__HOW TO COMPLETE THIS TASK__. Could you return every line of the records below that contains the word "responsible"?

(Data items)
--- START ---

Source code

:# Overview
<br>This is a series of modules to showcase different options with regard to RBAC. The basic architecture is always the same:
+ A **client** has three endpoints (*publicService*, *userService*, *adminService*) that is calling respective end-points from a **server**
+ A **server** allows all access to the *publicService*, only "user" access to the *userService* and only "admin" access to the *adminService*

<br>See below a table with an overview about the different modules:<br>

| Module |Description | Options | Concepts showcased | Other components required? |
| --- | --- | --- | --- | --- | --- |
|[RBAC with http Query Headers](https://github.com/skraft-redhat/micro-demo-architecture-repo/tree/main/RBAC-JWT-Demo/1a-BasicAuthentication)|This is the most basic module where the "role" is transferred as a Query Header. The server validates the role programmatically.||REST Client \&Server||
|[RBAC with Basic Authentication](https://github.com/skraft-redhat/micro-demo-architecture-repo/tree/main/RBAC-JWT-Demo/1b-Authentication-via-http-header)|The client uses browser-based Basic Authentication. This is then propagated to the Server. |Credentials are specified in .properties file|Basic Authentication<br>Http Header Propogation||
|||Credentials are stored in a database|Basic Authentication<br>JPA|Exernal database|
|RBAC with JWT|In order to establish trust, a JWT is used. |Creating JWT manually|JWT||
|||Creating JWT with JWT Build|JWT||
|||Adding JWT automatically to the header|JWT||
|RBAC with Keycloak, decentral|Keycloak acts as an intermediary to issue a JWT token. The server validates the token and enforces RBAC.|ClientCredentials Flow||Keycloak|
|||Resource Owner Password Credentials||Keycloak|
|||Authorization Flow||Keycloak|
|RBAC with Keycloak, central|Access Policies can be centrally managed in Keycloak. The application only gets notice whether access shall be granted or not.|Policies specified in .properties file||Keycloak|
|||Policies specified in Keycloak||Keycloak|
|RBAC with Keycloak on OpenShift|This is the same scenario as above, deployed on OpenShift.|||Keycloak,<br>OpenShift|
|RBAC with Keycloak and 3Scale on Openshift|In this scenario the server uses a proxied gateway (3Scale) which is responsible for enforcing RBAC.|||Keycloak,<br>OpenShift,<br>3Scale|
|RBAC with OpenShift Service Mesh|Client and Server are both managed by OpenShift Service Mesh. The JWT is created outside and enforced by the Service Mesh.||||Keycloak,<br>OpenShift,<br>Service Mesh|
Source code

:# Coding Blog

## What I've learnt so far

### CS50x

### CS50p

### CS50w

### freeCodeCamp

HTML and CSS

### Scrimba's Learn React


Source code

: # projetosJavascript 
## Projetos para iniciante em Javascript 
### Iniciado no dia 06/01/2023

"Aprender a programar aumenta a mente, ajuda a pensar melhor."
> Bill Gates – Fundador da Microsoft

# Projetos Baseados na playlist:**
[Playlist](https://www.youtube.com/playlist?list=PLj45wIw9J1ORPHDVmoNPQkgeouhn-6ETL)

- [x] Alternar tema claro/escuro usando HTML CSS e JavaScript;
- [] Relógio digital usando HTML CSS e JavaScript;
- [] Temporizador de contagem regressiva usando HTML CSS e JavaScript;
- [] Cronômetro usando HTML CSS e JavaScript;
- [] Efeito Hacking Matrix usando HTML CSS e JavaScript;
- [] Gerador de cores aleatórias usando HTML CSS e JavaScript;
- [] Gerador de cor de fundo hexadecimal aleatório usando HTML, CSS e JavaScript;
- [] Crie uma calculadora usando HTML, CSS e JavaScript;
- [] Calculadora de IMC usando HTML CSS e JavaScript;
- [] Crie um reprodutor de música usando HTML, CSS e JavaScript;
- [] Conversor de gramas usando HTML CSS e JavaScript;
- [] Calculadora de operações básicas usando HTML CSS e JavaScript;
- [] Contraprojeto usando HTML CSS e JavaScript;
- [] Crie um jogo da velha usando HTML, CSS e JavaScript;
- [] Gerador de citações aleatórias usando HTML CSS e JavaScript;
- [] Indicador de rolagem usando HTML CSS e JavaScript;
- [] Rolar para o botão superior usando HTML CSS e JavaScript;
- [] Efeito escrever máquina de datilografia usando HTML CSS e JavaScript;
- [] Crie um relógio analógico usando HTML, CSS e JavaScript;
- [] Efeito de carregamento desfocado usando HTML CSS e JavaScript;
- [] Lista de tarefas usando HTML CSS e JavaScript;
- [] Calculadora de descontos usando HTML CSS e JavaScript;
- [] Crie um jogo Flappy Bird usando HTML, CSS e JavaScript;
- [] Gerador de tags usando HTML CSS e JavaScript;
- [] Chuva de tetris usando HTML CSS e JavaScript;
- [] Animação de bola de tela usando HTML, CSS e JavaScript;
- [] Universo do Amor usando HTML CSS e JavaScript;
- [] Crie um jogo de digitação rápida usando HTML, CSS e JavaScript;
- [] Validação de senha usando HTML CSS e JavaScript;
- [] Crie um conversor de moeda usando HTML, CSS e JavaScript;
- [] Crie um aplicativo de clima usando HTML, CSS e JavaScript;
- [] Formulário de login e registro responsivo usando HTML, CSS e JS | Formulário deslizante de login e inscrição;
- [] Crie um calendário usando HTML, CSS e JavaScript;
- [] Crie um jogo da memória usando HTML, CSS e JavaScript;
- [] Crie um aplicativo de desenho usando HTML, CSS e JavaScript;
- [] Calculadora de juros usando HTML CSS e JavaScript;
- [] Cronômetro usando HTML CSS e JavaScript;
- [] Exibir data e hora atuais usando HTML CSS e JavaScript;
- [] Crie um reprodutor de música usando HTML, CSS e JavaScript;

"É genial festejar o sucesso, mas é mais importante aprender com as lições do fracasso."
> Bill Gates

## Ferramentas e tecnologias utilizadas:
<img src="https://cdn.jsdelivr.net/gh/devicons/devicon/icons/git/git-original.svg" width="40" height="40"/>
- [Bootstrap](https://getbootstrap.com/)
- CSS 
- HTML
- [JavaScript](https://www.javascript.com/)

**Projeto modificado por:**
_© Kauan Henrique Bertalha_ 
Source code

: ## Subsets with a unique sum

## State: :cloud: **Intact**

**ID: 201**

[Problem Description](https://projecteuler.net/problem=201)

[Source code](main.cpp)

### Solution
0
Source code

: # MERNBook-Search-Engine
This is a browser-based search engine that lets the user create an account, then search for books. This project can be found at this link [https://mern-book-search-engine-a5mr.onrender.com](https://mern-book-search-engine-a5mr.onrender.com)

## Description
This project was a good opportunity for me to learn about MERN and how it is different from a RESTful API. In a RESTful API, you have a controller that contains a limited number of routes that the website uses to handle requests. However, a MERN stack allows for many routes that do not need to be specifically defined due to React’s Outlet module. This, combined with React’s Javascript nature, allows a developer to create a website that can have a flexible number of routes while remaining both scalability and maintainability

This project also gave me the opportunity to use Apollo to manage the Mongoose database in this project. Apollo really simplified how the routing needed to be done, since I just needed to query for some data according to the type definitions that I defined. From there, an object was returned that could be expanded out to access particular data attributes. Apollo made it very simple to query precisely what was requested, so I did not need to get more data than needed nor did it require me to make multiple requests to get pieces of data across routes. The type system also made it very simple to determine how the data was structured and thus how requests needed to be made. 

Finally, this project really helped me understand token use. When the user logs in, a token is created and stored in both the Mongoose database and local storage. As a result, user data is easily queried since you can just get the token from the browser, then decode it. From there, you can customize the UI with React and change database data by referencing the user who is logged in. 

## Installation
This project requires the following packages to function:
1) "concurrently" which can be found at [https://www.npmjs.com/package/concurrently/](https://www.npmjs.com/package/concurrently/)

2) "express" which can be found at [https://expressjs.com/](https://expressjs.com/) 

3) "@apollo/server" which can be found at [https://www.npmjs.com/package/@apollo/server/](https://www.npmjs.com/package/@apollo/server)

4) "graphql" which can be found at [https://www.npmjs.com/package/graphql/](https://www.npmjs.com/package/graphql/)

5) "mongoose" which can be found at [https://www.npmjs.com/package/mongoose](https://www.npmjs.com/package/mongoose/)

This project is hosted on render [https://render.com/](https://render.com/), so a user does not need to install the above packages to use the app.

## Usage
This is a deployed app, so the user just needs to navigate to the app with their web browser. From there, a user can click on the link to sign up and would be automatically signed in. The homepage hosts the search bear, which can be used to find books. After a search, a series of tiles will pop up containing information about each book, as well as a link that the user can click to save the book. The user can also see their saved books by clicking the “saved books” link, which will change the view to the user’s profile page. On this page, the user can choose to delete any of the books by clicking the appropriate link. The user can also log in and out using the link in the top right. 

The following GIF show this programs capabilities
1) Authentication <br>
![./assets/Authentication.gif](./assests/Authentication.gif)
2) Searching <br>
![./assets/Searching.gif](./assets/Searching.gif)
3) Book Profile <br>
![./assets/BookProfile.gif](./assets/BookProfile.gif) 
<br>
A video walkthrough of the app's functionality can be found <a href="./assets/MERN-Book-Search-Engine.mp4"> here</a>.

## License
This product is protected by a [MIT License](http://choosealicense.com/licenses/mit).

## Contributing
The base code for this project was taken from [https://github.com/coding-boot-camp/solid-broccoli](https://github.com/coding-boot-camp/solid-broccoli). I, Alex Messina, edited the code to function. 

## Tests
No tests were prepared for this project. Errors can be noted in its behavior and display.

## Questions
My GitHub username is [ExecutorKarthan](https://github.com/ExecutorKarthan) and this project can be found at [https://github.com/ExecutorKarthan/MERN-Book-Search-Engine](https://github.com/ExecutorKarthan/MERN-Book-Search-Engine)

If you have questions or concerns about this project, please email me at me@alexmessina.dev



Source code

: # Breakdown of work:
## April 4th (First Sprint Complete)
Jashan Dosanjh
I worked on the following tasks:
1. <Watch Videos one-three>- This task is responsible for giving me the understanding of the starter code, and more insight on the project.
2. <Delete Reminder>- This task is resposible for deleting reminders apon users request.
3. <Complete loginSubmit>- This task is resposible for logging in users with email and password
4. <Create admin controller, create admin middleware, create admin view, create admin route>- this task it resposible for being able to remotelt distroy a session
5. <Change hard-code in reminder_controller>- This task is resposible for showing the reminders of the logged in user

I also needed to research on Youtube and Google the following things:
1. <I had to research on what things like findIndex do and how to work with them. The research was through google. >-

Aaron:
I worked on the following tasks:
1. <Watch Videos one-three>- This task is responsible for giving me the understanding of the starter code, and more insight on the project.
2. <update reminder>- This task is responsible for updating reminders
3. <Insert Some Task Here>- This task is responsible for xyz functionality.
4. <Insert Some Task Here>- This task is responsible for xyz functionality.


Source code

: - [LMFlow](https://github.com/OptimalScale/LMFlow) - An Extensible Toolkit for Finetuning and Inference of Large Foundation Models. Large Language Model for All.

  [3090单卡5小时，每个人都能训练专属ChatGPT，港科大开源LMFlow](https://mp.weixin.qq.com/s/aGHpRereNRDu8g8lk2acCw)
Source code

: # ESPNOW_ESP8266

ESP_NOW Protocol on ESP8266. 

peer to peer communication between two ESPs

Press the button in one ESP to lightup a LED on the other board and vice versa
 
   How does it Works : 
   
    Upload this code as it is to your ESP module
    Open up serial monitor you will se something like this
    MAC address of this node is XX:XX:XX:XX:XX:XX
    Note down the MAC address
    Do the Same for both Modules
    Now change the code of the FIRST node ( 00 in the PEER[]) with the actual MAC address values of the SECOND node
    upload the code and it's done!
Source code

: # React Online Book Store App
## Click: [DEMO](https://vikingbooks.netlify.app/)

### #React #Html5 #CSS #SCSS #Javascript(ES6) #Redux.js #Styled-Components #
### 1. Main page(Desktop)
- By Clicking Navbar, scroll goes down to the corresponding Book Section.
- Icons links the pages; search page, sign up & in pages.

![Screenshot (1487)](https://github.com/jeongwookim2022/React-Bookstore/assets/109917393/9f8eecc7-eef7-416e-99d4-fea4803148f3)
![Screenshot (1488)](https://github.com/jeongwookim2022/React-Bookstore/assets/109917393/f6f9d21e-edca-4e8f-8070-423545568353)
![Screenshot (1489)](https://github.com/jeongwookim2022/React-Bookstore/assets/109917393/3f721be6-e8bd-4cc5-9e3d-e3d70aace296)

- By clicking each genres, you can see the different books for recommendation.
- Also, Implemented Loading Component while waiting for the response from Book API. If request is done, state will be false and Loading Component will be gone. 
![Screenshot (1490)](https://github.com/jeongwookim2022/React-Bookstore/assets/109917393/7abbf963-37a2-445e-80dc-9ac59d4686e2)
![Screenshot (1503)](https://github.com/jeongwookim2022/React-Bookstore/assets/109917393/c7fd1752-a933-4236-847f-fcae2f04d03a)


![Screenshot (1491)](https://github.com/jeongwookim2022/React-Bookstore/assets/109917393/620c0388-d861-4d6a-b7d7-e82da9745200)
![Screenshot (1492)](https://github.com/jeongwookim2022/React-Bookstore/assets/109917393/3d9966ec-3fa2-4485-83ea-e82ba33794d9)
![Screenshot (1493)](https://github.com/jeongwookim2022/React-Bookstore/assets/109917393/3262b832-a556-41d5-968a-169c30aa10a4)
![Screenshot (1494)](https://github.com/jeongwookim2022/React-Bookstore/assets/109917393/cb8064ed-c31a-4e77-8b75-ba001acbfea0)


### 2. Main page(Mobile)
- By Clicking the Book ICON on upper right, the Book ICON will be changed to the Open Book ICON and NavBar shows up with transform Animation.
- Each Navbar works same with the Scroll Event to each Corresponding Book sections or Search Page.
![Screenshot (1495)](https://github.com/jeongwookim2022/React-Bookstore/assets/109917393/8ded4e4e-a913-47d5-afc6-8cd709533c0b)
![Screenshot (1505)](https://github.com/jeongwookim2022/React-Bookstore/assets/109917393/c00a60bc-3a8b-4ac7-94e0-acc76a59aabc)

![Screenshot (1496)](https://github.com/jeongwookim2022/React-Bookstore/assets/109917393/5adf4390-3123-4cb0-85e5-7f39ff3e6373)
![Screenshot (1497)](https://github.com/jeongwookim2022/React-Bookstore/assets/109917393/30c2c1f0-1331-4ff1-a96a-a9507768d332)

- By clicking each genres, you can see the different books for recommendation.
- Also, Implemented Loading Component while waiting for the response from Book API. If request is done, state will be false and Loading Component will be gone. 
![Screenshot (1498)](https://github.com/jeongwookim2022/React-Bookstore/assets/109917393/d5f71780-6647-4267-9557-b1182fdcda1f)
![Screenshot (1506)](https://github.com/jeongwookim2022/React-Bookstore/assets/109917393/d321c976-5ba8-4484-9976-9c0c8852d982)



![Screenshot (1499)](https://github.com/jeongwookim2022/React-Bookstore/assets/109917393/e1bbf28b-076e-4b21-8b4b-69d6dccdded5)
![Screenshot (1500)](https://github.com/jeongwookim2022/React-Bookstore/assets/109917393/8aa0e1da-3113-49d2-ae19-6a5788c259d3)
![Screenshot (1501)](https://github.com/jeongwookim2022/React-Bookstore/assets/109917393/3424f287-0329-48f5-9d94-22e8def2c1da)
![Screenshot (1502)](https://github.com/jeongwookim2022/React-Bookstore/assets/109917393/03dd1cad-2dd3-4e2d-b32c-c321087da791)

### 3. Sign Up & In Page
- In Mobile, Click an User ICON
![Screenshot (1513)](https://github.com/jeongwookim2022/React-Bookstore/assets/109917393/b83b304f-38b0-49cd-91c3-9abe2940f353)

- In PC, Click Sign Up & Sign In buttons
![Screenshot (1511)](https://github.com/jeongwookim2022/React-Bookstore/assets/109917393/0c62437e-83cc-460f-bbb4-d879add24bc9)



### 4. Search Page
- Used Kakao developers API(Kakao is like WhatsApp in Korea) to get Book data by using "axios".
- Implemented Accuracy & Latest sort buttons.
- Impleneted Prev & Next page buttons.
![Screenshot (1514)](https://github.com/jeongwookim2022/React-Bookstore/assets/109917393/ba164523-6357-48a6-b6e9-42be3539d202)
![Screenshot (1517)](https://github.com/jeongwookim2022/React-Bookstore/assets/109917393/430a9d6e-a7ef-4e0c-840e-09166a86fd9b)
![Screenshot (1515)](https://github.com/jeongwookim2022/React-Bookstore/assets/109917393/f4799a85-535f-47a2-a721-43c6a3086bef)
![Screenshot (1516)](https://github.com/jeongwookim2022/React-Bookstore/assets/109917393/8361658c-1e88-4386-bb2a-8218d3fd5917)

--- END ---

__EXERCISE ANSWER__.
|RBAC with Keycloak and 3Scale on Openshift|In this scenario the server uses a proxied gateway (3Scale) which is responsible for enforcing RBAC.|||Keycloak,<br>OpenShift,<br>3Scale|
1. <Watch Videos one-three>- This task is responsible for giving me the understanding of the starter code, and more insight on the project.
1. <Watch Videos one-three>- This task is responsible for giving me the understanding of the starter code, and more insight on the project.
2. <update reminder>- This task is responsible for updating reminders
3. <Insert Some Task Here>- This task is responsible for xyz functionality.
4. <Insert Some Task Here>- This task is responsible for xyz functionality.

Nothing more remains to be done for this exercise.